Prompt: Without any pictures, print exactly the lines that run from the start of the data through the line containing "2024-05-30 6 32".

Information given:
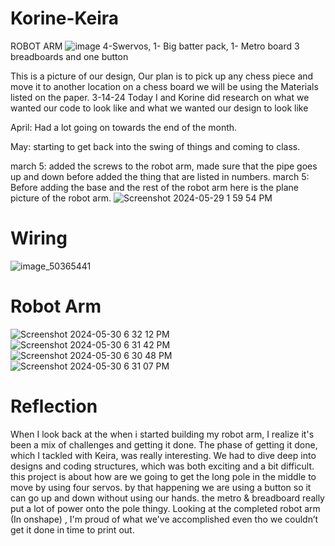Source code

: # Korine-Keira
 ROBOT ARM
![image](https://github.com/nwashin59/Korine-Keira/assets/75768362/6c7190f2-5bed-4516-b100-ed7512baf955)
4-Swervos, 1- Big batter pack, 1- Metro board  3 breadboards and one button 

This is a picture of our design, Our plan is to  pick up any chess piece and move it to another location on a chess board we will be using the Materials listed on the paper. 
3-14-24 Today I and Korine did research on what we wanted our code to look like and what we wanted our design to look like 


April: Had a lot going on towards the end of the month.


May: starting to get back into the swing of things and coming to class.

march 5: added the screws to the robot arm, made sure that the pipe goes up and down before added the thing that are listed in numbers. 
march 5: Before adding the base and the rest of the robot arm here is the plane picture of the robot arm. 
![Screenshot 2024-05-29 1 59 54 PM](https://github.com/nwashin59/Korine-Keira/assets/75768362/080a58ac-6f16-4f86-a2e3-bb5d045e886c) 
# Wiring
![image_50365441](https://github.com/nwashin59/Korine-Keira/assets/75768362/424694c5-93c0-47e2-b634-a23f8fd2a4cc)

# Robot Arm
![Screenshot 2024-05-30 6 32 12 PM](https://github.com/nwashin59/Korine-Keira/assets/75768362/4bed280c-f6f5-414f-9681-f6c2f6b8fd46)
![Screenshot 2024-05-30 6 31 42 PM](https://github.com/nwashin59/Korine-Keira/assets/75768362/25a7bb68-5dd1-4531-ac45-a432627bbca8)
![Screenshot 2024-05-30 6 30 48 PM](https://github.com/nwashin59/Korine-Keira/assets/75768362/1be0bccf-7d2e-4757-87cc-870356ed5d9a)
![Screenshot 2024-05-30 6 31 07 PM](https://github.com/nwashin59/Korine-Keira/assets/75768362/ae7e4707-e2ef-41fa-91f8-cf8b0744195f)







# Reflection 

When I look back at the when i started building my robot arm, I realize it's been a mix of challenges and getting it done. The phase of getting it done, which I tackled with Keira, was really interesting. We had to dive deep into designs and coding structures, which was both exciting and a bit difficult. this project is about how are we going to get the long pole in the middle to move by using four servos. by that happening we are using a button so it can go up and down without using our hands. the metro & breadboard really put a lot of power onto the pole thingy.  Looking at the completed robot arm (In onshape) , I'm proud of what we've accomplished even tho we couldn’t get it done in time to print out.

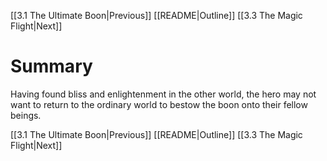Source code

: [[3.1 The Ultimate Boon|Previous]]
[[README|Outline]]
[[3.3 The Magic Flight|Next]]

# Summary
Having found bliss and enlightenment in the other world, the hero may not want to return to the ordinary world to bestow the boon onto their fellow beings.

[[3.1 The Ultimate Boon|Previous]]
[[README|Outline]]
[[3.3 The Magic Flight|Next]]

Expected answer:
Source code

: # Korine-Keira
 ROBOT ARM
![image](https://github.com/nwashin59/Korine-Keira/assets/75768362/6c7190f2-5bed-4516-b100-ed7512baf955)
4-Swervos, 1- Big batter pack, 1- Metro board  3 breadboards and one button 

This is a picture of our design, Our plan is to  pick up any chess piece and move it to another location on a chess board we will be using the Materials listed on the paper. 
3-14-24 Today I and Korine did research on what we wanted our code to look like and what we wanted our design to look like 


April: Had a lot going on towards the end of the month.


May: starting to get back into the swing of things and coming to class.

march 5: added the screws to the robot arm, made sure that the pipe goes up and down before added the thing that are listed in numbers. 
march 5: Before adding the base and the rest of the robot arm here is the plane picture of the robot arm. 
![Screenshot 2024-05-29 1 59 54 PM](https://github.com/nwashin59/Korine-Keira/assets/75768362/080a58ac-6f16-4f86-a2e3-bb5d045e886c) 
# Wiring
![image_50365441](https://github.com/nwashin59/Korine-Keira/assets/75768362/424694c5-93c0-47e2-b634-a23f8fd2a4cc)

# Robot Arm
![Screenshot 2024-05-30 6 32 12 PM](https://github.com/nwashin59/Korine-Keira/assets/75768362/4bed280c-f6f5-414f-9681-f6c2f6b8fd46)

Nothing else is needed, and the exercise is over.